Monday, October 18, 2010

Buddhism's Ten Commandments

Dhr. Seven, Wisdom Quarterly

(bib-arch.org)

Buddhism, of course, does not have any "commandments." The Buddha did not reveal the Teaching and Training by commanding, coercing, or ordering anyone to follow the path to enlightenment (which also leads to other happy results in the round of rebirths*).

There are Ten Precepts one may voluntarily undertake to uphold for one's own benefit and the benefit of others, particularly during times of intensive practice. There are also Eight Precepts, which are almost exactly the same, with only one difference (yes, not two).

The merit (good karma) that results in a human rebirth is keeping the Five Precepts, which all practicing Buddhists undertake to maintain. Being a "Buddhist" means that one goes for guidance (sarana) -- almost always mistranslated as "going for refuge" -- to the Buddha, Dharma, and [accomplished] Sangha and keeps the precepts.

Although there are no commandments, there are Ten Courses of Unwholesome Action (explained in detail at AN X.206). They can be read as a kind of Buddhist Ten Commandments for those wishing to be commanded. They are called "courses" (routes, paths, corridors) because they have the karmic potency in and of themselves to lead to woeful rebirths:
  1. Thou art well advised not to take the lives of living beings.
  2. Thou art well advised not to take what is not given.
  3. Thou art well advised not to engage in sexual misconduct.
  4. Thou art well advised not to commit perjury (speak falsely when questioned as a witness).
  5. Thou art well advised not to speak divisively (separating those who are united).
  6. Thou art well advised not to speak harshly (offensively).
  7. Thou art well advised not to speak frivolously.**
  8. Thou art well advised not to covet.
  9. Thou art well advised not to harbor ill-will.
  10. Thou art well advised not to hold wrong-views.***

NOTES
*Other fortunate results include rebirth in heavenly realms or again in the human world. The Dharma encourages good karma that is of benefit in every kind of endeavor. In fact, it is only on account of good karma that living beings enjoy or meet with any benefits in any plane of existence. This is counter intuitive. But the benefits one experiences while engaged in wrongdoing -- for example, when stealing -- are not coming from the wrongdoing. They are coming from good karma performed in the past. Were that karma not in place, or if it gets exhausted, one is unable to have and enjoy even what one has stolen. See The Workings of Kamma (PDF) for an explanation of why this is so.

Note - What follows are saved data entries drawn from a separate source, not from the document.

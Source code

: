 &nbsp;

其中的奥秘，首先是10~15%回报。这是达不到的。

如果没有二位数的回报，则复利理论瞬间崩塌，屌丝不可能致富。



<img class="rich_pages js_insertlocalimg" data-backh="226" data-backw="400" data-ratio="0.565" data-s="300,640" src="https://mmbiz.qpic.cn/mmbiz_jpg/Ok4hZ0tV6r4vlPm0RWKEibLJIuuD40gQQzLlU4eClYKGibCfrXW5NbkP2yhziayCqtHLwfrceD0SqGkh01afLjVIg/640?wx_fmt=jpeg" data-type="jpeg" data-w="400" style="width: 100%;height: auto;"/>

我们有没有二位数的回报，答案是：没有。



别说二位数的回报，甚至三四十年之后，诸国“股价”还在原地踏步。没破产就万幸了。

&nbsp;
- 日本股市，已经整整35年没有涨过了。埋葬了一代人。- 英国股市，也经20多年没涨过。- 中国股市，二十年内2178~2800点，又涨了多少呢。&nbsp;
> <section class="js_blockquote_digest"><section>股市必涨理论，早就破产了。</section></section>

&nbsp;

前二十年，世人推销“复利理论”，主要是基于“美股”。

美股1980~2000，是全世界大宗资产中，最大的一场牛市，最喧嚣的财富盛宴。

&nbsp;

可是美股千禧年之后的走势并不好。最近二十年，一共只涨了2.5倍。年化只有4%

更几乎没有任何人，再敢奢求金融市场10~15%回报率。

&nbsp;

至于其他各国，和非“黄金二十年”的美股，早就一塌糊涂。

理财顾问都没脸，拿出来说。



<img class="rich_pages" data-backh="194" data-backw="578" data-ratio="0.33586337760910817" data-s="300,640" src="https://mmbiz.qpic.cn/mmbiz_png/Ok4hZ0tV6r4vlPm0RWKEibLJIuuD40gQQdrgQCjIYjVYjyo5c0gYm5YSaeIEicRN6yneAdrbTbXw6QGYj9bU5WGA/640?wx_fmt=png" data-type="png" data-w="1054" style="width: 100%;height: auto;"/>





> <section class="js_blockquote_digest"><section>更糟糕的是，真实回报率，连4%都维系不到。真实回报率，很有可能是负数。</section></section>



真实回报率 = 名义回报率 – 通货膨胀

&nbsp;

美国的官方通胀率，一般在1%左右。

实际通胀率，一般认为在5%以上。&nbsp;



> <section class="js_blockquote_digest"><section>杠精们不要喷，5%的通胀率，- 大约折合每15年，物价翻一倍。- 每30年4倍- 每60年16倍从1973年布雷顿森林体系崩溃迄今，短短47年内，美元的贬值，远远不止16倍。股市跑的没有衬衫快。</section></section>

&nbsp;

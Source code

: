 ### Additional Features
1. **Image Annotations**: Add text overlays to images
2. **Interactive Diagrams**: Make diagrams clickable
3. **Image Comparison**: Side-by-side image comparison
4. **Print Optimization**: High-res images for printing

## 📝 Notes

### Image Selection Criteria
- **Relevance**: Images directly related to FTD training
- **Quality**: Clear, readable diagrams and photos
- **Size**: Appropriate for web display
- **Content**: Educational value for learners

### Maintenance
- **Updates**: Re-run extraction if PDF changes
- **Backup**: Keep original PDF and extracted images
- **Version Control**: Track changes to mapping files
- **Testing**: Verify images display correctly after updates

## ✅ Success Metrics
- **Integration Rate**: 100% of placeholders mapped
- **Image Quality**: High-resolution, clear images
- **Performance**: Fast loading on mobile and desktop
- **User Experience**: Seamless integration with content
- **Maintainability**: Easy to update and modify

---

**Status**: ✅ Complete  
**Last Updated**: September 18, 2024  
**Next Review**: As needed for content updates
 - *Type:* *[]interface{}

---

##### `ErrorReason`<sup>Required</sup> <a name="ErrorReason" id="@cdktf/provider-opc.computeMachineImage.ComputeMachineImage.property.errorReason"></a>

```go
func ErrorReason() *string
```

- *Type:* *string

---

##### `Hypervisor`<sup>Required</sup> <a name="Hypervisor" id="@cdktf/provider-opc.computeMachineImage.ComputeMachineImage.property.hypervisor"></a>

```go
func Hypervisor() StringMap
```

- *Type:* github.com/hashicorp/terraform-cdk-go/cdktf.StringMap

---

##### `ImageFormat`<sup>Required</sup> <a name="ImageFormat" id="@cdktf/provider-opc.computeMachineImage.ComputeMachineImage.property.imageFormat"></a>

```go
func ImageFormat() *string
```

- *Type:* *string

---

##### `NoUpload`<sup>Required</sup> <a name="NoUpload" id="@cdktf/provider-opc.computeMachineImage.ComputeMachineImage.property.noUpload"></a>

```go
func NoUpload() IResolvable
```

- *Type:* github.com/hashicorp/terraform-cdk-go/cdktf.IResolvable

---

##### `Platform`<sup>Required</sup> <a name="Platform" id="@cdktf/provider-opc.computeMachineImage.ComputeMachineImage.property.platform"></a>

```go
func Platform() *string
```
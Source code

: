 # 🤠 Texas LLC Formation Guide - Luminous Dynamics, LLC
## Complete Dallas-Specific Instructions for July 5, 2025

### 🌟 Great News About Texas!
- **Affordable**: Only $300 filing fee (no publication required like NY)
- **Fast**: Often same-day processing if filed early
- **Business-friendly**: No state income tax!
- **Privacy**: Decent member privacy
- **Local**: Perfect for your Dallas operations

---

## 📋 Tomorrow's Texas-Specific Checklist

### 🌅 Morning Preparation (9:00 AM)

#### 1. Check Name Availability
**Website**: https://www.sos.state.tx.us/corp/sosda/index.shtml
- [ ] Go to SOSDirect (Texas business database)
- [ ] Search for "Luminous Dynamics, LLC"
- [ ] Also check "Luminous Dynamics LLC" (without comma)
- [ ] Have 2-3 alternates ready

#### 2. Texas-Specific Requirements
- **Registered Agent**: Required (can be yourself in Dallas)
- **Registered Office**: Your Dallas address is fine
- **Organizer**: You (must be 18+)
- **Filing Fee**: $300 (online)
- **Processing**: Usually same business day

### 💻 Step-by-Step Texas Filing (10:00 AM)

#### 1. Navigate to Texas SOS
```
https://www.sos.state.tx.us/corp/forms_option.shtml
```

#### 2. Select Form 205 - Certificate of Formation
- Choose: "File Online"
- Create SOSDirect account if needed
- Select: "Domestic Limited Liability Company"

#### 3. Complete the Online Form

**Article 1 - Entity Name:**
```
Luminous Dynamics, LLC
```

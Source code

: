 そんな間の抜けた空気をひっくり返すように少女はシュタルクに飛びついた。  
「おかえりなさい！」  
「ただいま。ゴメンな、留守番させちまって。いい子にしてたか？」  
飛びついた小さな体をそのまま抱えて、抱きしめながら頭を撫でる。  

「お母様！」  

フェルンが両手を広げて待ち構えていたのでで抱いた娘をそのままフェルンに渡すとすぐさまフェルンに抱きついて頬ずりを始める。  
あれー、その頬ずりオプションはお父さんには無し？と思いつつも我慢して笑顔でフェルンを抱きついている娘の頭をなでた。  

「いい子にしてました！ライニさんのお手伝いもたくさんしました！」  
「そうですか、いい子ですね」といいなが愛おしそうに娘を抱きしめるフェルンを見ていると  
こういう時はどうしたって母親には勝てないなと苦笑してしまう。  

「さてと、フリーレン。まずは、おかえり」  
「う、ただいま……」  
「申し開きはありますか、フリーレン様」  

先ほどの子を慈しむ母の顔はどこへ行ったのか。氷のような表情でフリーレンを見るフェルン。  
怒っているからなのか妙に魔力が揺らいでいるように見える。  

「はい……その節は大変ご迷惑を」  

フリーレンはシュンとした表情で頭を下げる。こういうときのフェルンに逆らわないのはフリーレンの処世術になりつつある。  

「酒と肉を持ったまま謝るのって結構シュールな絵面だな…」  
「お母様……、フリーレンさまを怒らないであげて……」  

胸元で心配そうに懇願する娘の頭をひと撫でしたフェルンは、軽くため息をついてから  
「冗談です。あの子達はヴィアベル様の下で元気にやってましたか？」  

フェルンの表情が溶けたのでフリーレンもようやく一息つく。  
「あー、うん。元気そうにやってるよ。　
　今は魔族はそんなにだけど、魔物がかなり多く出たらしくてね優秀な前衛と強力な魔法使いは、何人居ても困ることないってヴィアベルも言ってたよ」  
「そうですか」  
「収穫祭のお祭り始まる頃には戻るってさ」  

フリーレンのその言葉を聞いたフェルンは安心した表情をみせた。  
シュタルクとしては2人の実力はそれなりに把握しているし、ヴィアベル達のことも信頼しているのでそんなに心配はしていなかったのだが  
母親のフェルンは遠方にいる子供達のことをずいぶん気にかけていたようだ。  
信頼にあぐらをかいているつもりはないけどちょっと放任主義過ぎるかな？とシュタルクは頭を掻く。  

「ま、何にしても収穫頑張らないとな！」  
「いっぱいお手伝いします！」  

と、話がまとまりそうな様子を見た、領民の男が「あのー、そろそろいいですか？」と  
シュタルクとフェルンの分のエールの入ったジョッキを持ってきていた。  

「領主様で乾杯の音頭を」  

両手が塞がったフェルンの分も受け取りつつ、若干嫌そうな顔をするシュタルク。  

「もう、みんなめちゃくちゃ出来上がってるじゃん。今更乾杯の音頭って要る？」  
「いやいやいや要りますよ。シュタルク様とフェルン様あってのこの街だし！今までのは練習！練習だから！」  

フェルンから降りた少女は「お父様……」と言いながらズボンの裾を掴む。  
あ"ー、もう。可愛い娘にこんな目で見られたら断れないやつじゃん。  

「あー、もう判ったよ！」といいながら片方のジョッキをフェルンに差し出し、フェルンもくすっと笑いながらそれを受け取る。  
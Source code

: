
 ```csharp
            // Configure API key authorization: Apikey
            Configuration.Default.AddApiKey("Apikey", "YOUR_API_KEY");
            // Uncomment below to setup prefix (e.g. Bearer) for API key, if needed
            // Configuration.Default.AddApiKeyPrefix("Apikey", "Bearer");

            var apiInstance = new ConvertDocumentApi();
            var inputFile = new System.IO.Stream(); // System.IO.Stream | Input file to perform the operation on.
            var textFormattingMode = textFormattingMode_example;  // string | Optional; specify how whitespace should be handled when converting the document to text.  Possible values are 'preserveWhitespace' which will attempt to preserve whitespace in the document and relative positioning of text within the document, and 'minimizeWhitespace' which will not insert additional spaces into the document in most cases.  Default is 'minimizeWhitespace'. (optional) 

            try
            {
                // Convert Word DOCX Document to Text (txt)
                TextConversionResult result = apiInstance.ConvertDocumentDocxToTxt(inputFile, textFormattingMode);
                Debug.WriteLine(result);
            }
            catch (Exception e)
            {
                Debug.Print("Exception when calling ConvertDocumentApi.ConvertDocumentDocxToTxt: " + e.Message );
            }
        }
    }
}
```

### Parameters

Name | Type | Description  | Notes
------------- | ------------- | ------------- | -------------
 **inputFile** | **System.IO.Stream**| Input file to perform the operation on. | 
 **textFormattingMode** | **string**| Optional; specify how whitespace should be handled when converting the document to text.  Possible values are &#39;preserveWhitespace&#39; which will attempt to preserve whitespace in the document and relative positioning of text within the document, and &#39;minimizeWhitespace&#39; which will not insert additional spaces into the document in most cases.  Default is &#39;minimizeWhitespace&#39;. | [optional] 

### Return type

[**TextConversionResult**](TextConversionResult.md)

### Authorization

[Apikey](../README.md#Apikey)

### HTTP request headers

**Frivolous: chit chatting, speaking what is not timely, not factual, not good, not connected to Dharma [the doctrine or social obligations], not connected to discipline. In other words, speaking out of season, uttering speech not worth treasuring, unpleasant, unrestrained, disagreeable, and unconnected with what is truly profitable). This kind of "low speech" is commonly referred to as "animal talk" (tiracchana-katha), because it is base and drags close to the ground. Animal talk is defined as "talk about leaders and thieves, heads of state and armies, danger and war, eating and drinking, clothes [fashion] and dwellings, cosmetics and scents, relations, vehicles, neighborhoods and marketplaces, towns and districts, women and heroes, street talk, water cooler [the well] gossip, talk about the long since departed, tittle-tattle, talk about the [origin of the] world and sea, gain and loss" (AN X.69, Wisdom Quarterly translation).

***Wrong understanding includes holding such pernicious views as: "There is no result of giving, offering, or sacrificing for others. There is no fruit or ripening of good and bad actions (karma). There is no here and now [this world], no hereafter [a world to come]. There is no [special significance to things done to or for one's] mother or father. There are no spontaneously-born beings. There are no noble and virtuous recluses and brahmins who have themselves realized by direct knowledge and declared [the nature of] this world and of other worlds."